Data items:
▼▼▼
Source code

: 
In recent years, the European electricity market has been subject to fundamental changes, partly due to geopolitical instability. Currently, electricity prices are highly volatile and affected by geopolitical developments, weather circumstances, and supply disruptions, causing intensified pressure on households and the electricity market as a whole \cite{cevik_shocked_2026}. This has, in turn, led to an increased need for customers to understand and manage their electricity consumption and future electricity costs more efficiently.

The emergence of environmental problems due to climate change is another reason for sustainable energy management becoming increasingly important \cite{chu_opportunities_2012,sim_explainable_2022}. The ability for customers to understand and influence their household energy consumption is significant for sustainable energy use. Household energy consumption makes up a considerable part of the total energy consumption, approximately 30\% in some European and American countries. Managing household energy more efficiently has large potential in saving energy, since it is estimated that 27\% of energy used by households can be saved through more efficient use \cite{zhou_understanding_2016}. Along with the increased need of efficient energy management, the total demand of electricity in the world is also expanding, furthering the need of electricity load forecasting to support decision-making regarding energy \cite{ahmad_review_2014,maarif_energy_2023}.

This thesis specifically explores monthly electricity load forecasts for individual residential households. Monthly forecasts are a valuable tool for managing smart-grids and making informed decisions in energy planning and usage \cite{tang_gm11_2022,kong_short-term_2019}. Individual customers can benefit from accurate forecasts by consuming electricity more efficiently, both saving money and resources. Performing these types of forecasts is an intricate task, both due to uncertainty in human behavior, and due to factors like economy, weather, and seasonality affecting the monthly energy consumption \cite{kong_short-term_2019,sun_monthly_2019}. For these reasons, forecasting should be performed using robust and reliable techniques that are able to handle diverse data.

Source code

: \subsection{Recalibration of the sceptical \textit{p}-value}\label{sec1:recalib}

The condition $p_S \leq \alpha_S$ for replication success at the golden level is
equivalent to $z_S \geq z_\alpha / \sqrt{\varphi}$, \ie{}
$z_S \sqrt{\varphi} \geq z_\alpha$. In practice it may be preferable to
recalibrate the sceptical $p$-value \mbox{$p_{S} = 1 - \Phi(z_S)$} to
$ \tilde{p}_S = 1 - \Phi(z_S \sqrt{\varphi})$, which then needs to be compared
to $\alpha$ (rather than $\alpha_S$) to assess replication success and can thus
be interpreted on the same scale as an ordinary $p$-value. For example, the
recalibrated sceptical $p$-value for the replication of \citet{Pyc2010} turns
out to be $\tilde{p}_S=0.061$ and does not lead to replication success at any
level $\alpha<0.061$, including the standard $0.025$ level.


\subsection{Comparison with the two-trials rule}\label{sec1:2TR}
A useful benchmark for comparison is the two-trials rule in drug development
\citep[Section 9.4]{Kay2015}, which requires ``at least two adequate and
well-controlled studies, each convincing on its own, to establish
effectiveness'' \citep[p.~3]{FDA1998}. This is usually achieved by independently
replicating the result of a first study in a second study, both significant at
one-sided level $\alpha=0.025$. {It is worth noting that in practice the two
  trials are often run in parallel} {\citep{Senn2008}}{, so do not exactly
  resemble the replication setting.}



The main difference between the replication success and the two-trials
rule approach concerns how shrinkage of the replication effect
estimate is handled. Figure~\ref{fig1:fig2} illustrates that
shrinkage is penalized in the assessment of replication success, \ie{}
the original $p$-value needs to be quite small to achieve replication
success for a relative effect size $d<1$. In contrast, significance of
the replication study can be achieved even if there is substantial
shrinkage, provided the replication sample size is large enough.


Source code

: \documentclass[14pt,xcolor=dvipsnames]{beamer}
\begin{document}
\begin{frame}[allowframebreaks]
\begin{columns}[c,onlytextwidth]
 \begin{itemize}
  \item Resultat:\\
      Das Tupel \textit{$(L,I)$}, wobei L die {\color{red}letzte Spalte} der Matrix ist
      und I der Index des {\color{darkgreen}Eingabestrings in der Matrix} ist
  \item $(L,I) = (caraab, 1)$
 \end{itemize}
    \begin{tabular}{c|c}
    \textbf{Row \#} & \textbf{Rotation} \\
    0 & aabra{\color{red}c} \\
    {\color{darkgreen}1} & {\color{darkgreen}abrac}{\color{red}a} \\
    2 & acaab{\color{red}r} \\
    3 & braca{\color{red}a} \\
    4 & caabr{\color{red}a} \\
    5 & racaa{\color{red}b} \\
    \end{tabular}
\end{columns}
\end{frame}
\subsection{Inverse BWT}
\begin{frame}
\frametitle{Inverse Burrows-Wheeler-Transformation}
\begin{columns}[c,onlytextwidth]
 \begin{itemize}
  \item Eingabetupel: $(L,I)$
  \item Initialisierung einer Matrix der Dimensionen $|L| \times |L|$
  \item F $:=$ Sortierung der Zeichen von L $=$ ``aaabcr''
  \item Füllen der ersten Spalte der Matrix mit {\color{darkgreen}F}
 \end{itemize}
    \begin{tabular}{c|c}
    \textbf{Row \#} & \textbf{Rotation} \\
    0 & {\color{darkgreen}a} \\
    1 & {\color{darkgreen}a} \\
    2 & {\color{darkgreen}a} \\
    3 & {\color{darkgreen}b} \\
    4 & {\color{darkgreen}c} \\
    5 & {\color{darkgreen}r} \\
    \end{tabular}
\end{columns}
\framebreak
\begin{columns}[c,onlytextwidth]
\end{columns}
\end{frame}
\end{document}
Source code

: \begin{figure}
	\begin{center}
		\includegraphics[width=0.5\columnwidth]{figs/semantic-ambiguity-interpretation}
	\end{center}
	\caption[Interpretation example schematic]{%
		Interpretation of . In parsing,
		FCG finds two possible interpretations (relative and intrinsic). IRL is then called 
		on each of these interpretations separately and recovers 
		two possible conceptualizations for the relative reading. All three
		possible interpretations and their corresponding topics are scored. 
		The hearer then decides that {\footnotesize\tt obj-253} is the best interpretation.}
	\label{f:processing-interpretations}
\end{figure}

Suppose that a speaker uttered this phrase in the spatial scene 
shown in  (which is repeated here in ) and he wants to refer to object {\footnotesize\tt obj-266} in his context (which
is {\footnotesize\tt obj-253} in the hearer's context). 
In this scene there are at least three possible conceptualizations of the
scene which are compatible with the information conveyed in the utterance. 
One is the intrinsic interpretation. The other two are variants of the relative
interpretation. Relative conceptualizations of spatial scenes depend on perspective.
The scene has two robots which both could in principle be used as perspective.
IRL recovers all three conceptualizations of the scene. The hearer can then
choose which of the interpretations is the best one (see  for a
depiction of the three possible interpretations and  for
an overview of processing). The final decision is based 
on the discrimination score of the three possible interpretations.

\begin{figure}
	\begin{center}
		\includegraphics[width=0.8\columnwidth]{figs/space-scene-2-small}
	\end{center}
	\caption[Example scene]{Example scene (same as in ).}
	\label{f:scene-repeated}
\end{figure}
▲▲▲
> Task statement: Search the entries for the word "rule", then gather every line that has it.

> Answer space:
\subsection{Comparison with the two-trials rule}\label{sec1:2TR}
A useful benchmark for comparison is the two-trials rule in drug development
rule approach concerns how shrinkage of the replication effect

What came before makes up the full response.